Inspecting Failed Jobs

Get Job Details

from core.model import Model
from app.models.queue_failed_job import QueueFailedJob
from sqlalchemy import select

async def inspect_failed_job(job_id: int):
    session = await Model.get_session()

    result = await session.execute(
        select(QueueFailedJob).where(QueueFailedJob.id == job_id)
    )
    failed_job = result.scalars().first()

    if failed_job:
        print(f"Queue: {failed_job.queue}")
        print(f"Failed at: {failed_job.failed_at}")
        print(f"Exception: {failed_job.exception}")
        print(f"Payload: {failed_job.payload}")

    await session.close()

Analyze Failure Patterns

-- Most common failure reasons
SELECT
    SUBSTRING_INDEX(exception, ':', 1) as error_type,
    COUNT(*) as count
FROM queue_failed_jobs
GROUP BY error_type
ORDER BY count DESC;

-- Failures by hour
SELECT
    DATE_FORMAT(failed_at, '%Y-%m-%d %H:00') as hour,
    COUNT(*) as failures
FROM queue_failed_jobs
WHERE failed_at >= DATE_SUB(NOW(), INTERVAL 24 HOUR)
GROUP BY hour
ORDER BY hour;

-- Failure rate by queue
SELECT
    queue,
    COUNT(*) as total_failures,
    COUNT(DISTINCT DATE(failed_at)) as days_with_failures
FROM queue_failed_jobs
GROUP BY queue;

Retrying Failed Jobs

Manual Retry

from core.job import Job
from core.queue.queue_manager import dispatch

async def retry_failed_job(failed_job_id: int):
    """Retry a specific failed job."""
    # Fetch failed job from database
    session = await Model.get_session()
    result = await session.execute(
        select(QueueFailedJob).where(QueueFailedJob.id == failed_job_id)
    )
    failed_job = result.scalars().first()

    if not failed_job:
        print(f"Failed job {failed_job_id} not found")
        return

    # Deserialize and dispatch again
    job = Job.unserialize(failed_job.payload)
    await dispatch(job)

    # Delete from failed jobs
    await session.delete(failed_job)
    await session.commit()
    await session.close()

    print(f"Retried failed job {failed_job_id}")

Bulk Retry

async def retry_all_failed_jobs(queue: str = "default"):
    """Retry all failed jobs in a queue."""
    session = await Model.get_session()

    result = await session.execute(
        select(QueueFailedJob).where(QueueFailedJob.queue == queue)
    )
    failed_jobs = result.scalars().all()

    retried = 0
    for failed_job in failed_jobs:
        try:
            job = Job.unserialize(failed_job.payload)
            await dispatch(job)
            await session.delete(failed_job)
            retried += 1
        except Exception as e:
            print(f"Failed to retry job {failed_job.id}: {e}")

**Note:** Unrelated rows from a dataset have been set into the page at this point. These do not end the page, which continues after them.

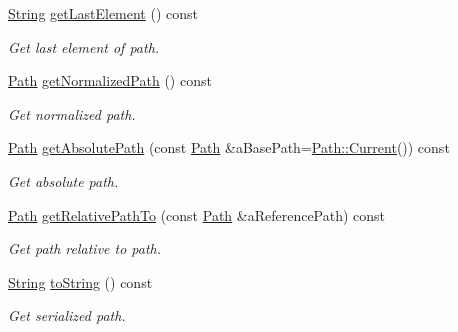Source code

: \begin{DoxyCompactItemize}
\mbox{\hyperlink{classlibrary_1_1core_1_1types_1_1_string}{String}} \mbox{\hyperlink{classlibrary_1_1core_1_1fs_1_1_path_a1beabf215fcc96dde591838556e00370}{get\+Last\+Element}} () const
\begin{DoxyCompactList}\small\item\em Get last element of path. \end{DoxyCompactList}\item 
\mbox{\hyperlink{classlibrary_1_1core_1_1fs_1_1_path}{Path}} \mbox{\hyperlink{classlibrary_1_1core_1_1fs_1_1_path_a920b1d062cb1274da811150afafba124}{get\+Normalized\+Path}} () const
\begin{DoxyCompactList}\small\item\em Get normalized path. \end{DoxyCompactList}\item 
\mbox{\hyperlink{classlibrary_1_1core_1_1fs_1_1_path}{Path}} \mbox{\hyperlink{classlibrary_1_1core_1_1fs_1_1_path_a3a4c995e4b1ca0f26abbf65d3a244446}{get\+Absolute\+Path}} (const \mbox{\hyperlink{classlibrary_1_1core_1_1fs_1_1_path}{Path}} \&a\+Base\+Path=\mbox{\hyperlink{classlibrary_1_1core_1_1fs_1_1_path_adbdaa4e7ab2a1b399746782668863e53}{Path\+::\+Current}}()) const
\begin{DoxyCompactList}\small\item\em Get absolute path. \end{DoxyCompactList}\item 
\mbox{\hyperlink{classlibrary_1_1core_1_1fs_1_1_path}{Path}} \mbox{\hyperlink{classlibrary_1_1core_1_1fs_1_1_path_a8f24340e887cfbfe675e96c0ba92321f}{get\+Relative\+Path\+To}} (const \mbox{\hyperlink{classlibrary_1_1core_1_1fs_1_1_path}{Path}} \&a\+Reference\+Path) const
\begin{DoxyCompactList}\small\item\em Get path relative to path. \end{DoxyCompactList}\item 
\mbox{\hyperlink{classlibrary_1_1core_1_1types_1_1_string}{String}} \mbox{\hyperlink{classlibrary_1_1core_1_1fs_1_1_path_a6f78df53d8e604dd9e1b43e23311724a}{to\+String}} () const
\begin{DoxyCompactList}\small\item\em Get serialized path. \end{DoxyCompactList}\end{DoxyCompactItemize}

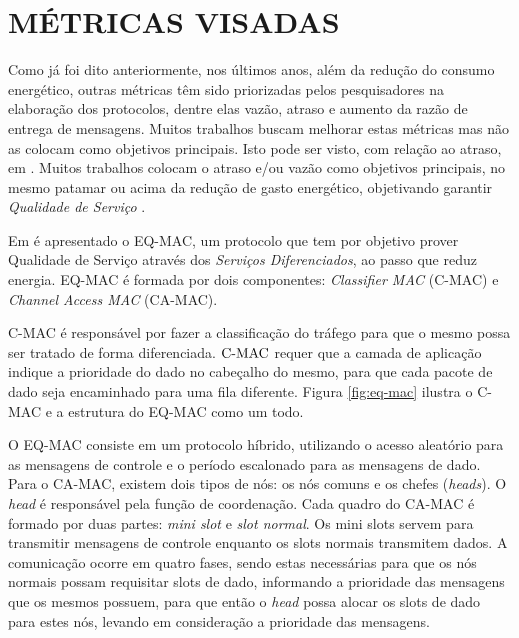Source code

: \documentclass[12pt]{article}
\begin{document}
  \section{MÉTRICAS VISADAS}
  \label{metricas}

  Como já foi dito anteriormente, nos últimos anos, além da redução do consumo energético, outras métricas têm sido priorizadas pelos pesquisadores na elaboração dos protocolos, dentre elas vazão, atraso e aumento da razão de entrega de mensagens. Muitos trabalhos buscam melhorar estas métricas mas não as colocam como objetivos principais. Isto pode ser visto, com relação ao atraso, em \cite{20083811569004, 20102012936055, 20101312811704}. Muitos trabalhos colocam o atraso e/ou vazão como objetivos principais, no mesmo patamar ou acima da redução de gasto energético, objetivando garantir \textit{Qualidade de Serviço} \cite{20064010146973, 20102613043092, 20093112234782, 20093812310364, 20083811560517, 20083811569004, 20092612148942}.

  Em \cite{20092612148942} é apresentado o EQ-MAC, um protocolo que tem por objetivo prover Qualidade de Serviço através dos \textit{Serviços Diferenciados}, ao passo que reduz energia. EQ-MAC é formada por dois componentes: \textit{Classifier MAC} (C-MAC) e \textit{Channel Access MAC} (CA-MAC).

  C-MAC é responsável por fazer a classificação do tráfego para que o mesmo possa ser tratado de forma diferenciada. $\mbox{C-MAC}$ requer que a camada de aplicação indique a prioridade do dado no cabeçalho do mesmo, para que cada pacote de dado seja encaminhado para uma fila diferente. Figura \ref{fig:eq-mac} ilustra o C-MAC e a estrutura do EQ-MAC como um todo.

  O EQ-MAC consiste em um protocolo híbrido, utilizando o acesso aleatório para as mensagens de controle e o período escalonado para as mensagens de dado. Para o CA-MAC, existem dois tipos de nós: os nós comuns e os chefes (\textit{heads}). O \textit{head} é responsável pela função de coordenação. Cada quadro do CA-MAC é formado por duas partes: \emph{mini slot} e \emph{slot normal}. Os mini slots servem para transmitir mensagens de controle enquanto os slots normais transmitem dados. A comunicação ocorre em quatro fases, sendo estas necessárias para que os nós normais possam requisitar slots de dado, informando a prioridade das mensagens que os mesmos possuem, para que então o \textit{head} possa alocar os slots de dado para estes nós, levando em consideração a prioridade das mensagens.
\end{document}
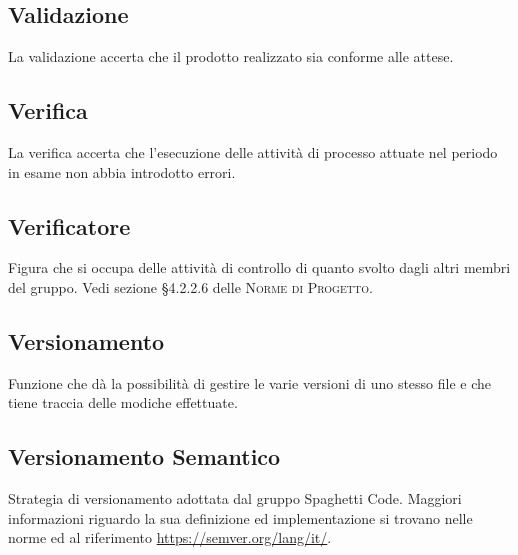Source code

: \documentclass[../glossario.tex]{subfiles}
\begin{document}
\subsection*{Validazione}
{}
La validazione accerta che il prodotto realizzato sia conforme alle attese.

\subsection*{Verifica}
{}
La verifica accerta che l’esecuzione delle attività di processo attuate nel periodo in esame non abbia introdotto errori.

\subsection*{Verificatore}
{}
Figura che si occupa delle attività di controllo di quanto svolto dagli altri membri del gruppo. Vedi sezione \S4.2.2.6 delle \textsc{Norme di Progetto}.

\subsection*{Versionamento}
{}
Funzione che dà la possibilità di gestire le varie versioni di uno stesso file e che tiene traccia delle modiche effettuate.

\subsection*{Versionamento Semantico}
{}
Strategia di versionamento adottata dal gruppo Spaghetti Code. Maggiori informazioni riguardo la sua definizione ed implementazione si trovano nelle norme ed al riferimento \url{https://semver.org/lang/it/}.
\end{document}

    await session.commit()
    await session.close()

    print(f"Retried {retried} failed jobs from queue '{queue}'")

Cleaning Up Failed Jobs

Delete Old Failed Jobs

-- Delete failed jobs older than 30 days
DELETE FROM queue_failed_jobs
WHERE failed_at < DATE_SUB(NOW(), INTERVAL 30 DAY);

-- Delete all failed jobs from a specific queue
DELETE FROM queue_failed_jobs
WHERE queue = 'old-queue';

-- Keep only last 1000 failed jobs
DELETE FROM queue_failed_jobs
WHERE id NOT IN (
    SELECT id FROM (
        SELECT id FROM queue_failed_jobs
        ORDER BY failed_at DESC
        LIMIT 1000
    ) as recent
);

Automated Cleanup Script

# cleanup_failed_jobs.py
import asyncio
from datetime import datetime, timedelta
from core.model import Model
from app.models.queue_failed_job import QueueFailedJob

async def cleanup_old_failed_jobs(days: int = 30):
    """Delete failed jobs older than specified days."""
    session = await Model.get_session()

    cutoff_date = datetime.utcnow() - timedelta(days=days)

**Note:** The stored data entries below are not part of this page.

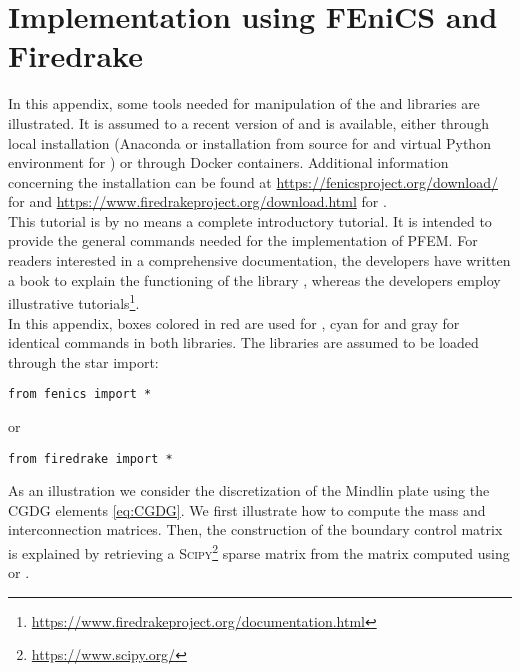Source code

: \chapter{Implementation using FEniCS and Firedrake}

In this appendix, some tools needed for manipulation of the \fenics and \firedrake libraries are illustrated. It is assumed to a recent version of \fenics and \firedrake is available, either through local installation (Anaconda or installation from source for \fenics and virtual Python environment for \firedrake) or through Docker containers. Additional information concerning the installation can be found at \url{https://fenicsproject.org/download/} for \fenics and \url{https://www.firedrakeproject.org/download.html} for \firedrake. \\

This tutorial is by no means a complete introductory tutorial. It is intended to provide the general commands needed for the implementation of PFEM. For readers interested in a comprehensive documentation, the \fenics developers have written a book to explain the functioning of the library \cite{logg2012}, whereas the \firedrake developers employ illustrative tutorials\footnote{\url{https://www.firedrakeproject.org/documentation.html}}. \\

In this appendix, boxes colored in red are used for \textcolor{red}{\fenics}, cyan for \textcolor{cyan}{\firedrake} and gray for identical commands in both libraries. The libraries are assumed to be loaded through the star import:	
\begin{verbatim}
from fenics import *
\end{verbatim}
or
\begin{verbatim}
from firedrake import *
\end{verbatim}
As an illustration we consider the discretization of the Mindlin plate using the CGDG elements  \eqref{eq:CGDG}. We first illustrate how to compute the mass and interconnection matrices. Then, the construction of the boundary control matrix is explained by retrieving a \textsc{Scipy}\footnote{\url{https://www.scipy.org/}} sparse matrix from the matrix computed using \fenics or \firedrake.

    result = await session.execute(
        delete(QueueFailedJob).where(QueueFailedJob.failed_at < cutoff_date)
    )

    deleted_count = result.rowcount
    await session.commit()
    await session.close()

    print(f"Deleted {deleted_count} failed jobs older than {days} days")

if __name__ == "__main__":
    asyncio.run(cleanup_old_failed_jobs(30))

Schedule with cron:

# Run cleanup daily at 2 AM
0 2 * * * cd /path/to/RouteMQ && /path/to/venv/bin/python cleanup_failed_jobs.py

Monitoring Failed Jobs

Alert on Failure Threshold

async def check_failure_rate():
    """Alert if failure rate exceeds threshold."""
    session = await Model.get_session()

    # Count failures in last hour
    one_hour_ago = datetime.utcnow() - timedelta(hours=1)

    result = await session.execute(
        select(func.count(QueueFailedJob.id))
        .where(QueueFailedJob.failed_at >= one_hour_ago)
    )
    failure_count = result.scalar()

    if failure_count > 100:  # Threshold
        await send_alert(
            "High Failure Rate",
            f"{failure_count} jobs failed in the last hour"
        )

    await session.close()

Dashboard Query

-- Failed jobs summary for dashboard
SELECT
    queue,
    COUNT(*) as total_failures,
    MAX(failed_at) as last_failure,
    MIN(failed_at) as first_failure
FROM queue_failed_jobs
WHERE failed_at >= DATE_SUB(NOW(), INTERVAL 7 DAY)
GROUP BY queue
ORDER BY total_failures DESC;

Best Practices

1. Always Implement failed()

class MyJob(Job):
    async def failed(self, exception: Exception):
        # Log the failure
        logger.error(f"Job failed: {exception}")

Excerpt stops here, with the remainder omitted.